×




Aqua Logistics Limited: An Attractive Target for Acquisition? Net Present Value (NPV) / MBA Resources

Introduction to Net Present Value (NPV) - What is Net Present Value (NPV) ? How it impacts financial decisions regarding project management?

NPV solution for Aqua Logistics Limited: An Attractive Target for Acquisition? case study


At Oak Spring University, we provide corporate level professional Net Present Value (NPV) case study solution. Aqua Logistics Limited: An Attractive Target for Acquisition? case study is a Harvard Business School (HBR) case study written by Gaurav Singh Chauhan, Pradip Banerjee. The Aqua Logistics Limited: An Attractive Target for Acquisition? (referred as “Aqua Logistics” from here on) case study provides evaluation & decision scenario in field of Finance & Accounting. It also touches upon business topics such as - Value proposition, Mergers & acquisitions, Operations management.

The net present value (NPV) of an investment proposal is the present value of the proposal’s net cash flows less the proposal’s initial cash outflow. If a project’s NPV is greater than or equal to zero, the project should be accepted.

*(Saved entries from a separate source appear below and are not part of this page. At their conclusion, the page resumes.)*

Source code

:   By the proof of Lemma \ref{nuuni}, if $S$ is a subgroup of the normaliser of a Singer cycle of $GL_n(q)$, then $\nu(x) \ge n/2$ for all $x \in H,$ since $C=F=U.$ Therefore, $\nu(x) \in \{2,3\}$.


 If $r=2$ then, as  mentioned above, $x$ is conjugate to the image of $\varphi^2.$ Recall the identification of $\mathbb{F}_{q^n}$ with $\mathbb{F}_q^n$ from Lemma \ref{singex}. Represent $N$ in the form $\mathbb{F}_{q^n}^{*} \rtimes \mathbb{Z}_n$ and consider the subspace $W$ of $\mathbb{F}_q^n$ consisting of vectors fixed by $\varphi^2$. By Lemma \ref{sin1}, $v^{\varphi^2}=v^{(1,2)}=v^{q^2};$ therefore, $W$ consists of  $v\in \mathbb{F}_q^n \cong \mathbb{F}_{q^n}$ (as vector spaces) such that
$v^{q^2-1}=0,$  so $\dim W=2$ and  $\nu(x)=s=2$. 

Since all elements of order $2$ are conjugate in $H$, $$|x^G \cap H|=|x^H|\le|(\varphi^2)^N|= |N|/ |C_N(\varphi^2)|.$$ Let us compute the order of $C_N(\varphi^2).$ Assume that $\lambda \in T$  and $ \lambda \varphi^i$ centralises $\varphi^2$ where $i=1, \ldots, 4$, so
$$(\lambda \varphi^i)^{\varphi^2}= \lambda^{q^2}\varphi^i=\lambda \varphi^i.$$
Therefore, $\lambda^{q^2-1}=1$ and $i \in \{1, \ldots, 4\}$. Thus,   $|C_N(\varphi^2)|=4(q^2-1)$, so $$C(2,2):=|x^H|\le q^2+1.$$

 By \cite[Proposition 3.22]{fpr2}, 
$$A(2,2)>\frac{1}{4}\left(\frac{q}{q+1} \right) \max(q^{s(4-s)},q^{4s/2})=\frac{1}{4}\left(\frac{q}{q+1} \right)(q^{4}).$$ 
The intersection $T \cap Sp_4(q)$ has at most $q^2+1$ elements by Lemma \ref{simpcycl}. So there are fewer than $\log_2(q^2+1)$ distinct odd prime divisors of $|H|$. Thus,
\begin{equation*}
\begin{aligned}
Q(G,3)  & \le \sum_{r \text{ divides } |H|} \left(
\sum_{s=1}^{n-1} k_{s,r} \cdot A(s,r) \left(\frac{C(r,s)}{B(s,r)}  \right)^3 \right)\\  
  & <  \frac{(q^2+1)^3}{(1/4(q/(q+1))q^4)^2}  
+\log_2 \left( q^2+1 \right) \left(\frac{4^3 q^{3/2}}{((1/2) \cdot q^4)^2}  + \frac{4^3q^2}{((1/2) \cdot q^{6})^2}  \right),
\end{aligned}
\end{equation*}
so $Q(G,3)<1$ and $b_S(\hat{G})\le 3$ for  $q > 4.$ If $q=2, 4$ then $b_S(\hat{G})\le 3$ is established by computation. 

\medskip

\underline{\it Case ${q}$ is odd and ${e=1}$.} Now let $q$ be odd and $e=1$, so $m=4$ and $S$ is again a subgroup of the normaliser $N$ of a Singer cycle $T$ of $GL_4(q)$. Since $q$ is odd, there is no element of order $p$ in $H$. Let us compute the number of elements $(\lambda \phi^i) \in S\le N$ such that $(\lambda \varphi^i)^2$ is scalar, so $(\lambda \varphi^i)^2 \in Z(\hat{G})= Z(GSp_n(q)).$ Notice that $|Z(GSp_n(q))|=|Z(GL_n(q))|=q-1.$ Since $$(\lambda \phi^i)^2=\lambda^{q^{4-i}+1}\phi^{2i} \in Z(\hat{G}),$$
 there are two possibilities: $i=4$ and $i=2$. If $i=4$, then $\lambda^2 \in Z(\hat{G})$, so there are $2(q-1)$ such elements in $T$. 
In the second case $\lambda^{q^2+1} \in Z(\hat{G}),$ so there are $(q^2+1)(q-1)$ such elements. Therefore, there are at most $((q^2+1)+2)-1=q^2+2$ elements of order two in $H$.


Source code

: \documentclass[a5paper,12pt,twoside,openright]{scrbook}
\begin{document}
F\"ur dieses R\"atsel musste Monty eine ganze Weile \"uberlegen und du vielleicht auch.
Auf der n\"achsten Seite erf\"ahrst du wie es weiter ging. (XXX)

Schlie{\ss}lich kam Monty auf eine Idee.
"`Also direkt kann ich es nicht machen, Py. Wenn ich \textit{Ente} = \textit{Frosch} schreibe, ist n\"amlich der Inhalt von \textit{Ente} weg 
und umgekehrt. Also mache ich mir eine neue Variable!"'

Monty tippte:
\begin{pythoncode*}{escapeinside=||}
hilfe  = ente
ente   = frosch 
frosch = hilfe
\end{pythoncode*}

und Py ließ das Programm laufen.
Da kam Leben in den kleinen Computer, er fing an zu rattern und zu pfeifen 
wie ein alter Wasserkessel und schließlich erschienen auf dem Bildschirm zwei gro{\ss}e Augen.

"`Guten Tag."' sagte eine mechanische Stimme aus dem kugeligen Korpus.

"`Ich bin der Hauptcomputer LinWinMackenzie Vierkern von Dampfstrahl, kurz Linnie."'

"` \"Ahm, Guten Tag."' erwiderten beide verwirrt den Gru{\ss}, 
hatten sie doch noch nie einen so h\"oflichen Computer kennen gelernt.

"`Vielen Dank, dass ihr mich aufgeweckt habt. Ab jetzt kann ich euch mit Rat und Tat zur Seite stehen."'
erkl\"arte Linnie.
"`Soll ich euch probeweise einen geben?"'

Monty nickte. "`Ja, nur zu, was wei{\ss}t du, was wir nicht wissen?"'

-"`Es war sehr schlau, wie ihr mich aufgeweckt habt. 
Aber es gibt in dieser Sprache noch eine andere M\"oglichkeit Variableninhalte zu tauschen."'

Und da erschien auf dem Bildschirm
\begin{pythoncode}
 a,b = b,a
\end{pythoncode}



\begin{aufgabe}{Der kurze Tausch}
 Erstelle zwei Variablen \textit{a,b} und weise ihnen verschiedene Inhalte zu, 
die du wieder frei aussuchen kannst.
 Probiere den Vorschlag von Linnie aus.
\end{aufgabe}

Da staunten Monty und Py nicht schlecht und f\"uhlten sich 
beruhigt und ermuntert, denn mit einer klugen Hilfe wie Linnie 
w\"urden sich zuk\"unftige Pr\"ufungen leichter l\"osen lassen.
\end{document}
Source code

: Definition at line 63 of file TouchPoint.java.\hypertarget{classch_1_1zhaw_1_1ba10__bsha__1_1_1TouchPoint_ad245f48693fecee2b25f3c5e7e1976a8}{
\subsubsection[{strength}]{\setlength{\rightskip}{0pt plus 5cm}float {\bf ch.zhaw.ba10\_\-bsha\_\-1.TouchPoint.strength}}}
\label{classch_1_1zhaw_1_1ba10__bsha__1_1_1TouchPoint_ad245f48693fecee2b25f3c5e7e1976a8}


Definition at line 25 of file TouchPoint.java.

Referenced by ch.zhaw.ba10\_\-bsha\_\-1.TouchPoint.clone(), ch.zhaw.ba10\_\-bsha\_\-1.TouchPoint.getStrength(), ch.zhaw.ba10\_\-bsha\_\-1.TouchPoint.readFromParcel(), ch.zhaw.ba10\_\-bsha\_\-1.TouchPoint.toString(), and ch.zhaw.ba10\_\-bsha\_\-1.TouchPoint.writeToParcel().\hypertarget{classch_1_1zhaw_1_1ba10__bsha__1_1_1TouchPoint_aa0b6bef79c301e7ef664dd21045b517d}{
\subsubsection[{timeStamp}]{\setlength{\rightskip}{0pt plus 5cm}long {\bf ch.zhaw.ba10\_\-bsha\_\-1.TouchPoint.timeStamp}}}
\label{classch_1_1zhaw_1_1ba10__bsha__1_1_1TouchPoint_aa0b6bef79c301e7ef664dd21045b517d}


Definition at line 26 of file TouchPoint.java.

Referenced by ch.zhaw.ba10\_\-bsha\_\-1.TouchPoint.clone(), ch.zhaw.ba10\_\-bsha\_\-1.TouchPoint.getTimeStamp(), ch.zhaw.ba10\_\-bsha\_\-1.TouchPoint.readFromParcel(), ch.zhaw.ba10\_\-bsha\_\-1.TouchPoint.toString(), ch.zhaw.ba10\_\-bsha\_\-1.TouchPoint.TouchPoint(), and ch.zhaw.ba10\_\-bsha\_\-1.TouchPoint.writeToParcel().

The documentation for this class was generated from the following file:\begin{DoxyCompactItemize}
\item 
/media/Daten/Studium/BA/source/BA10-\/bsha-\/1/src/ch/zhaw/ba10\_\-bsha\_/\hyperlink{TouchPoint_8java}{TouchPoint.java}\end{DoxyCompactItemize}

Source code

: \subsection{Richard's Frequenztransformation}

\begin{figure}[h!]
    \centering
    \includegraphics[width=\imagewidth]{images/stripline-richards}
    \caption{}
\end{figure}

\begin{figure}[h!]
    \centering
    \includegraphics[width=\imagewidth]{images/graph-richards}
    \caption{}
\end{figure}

NPV = Present Value of Future Cash Flows LESS Project’s Initial Investment






Case Description of Aqua Logistics Limited: An Attractive Target for Acquisition? Case Study


Aqua Logistics Limited, one of India's leading logistics and supply chain management companies, suffered from poor financial management and was witnessing slowing demand in the industry. The company had significant financial debt to banks and financial institutions. Owing to such difficulties in managing its operations in a largely fragmented industry, the firm - with its strong network in multimodal transport and in the third-party logistics model of delivery - was a good target for companies seeking to consolidate their position in the industry. An acquiring firm, however, would want to answer several questions. What were the possible value drivers of Aqua Logistics Limited? From where would the synergistic gains be realized through an acquisition? How much should be offered for the acquisition? Gaurav Singh Chauhan is affiliated with Indian Institute of Management Indore. Pradip Banerjee is affiliated with Indian Institute of Management Indore.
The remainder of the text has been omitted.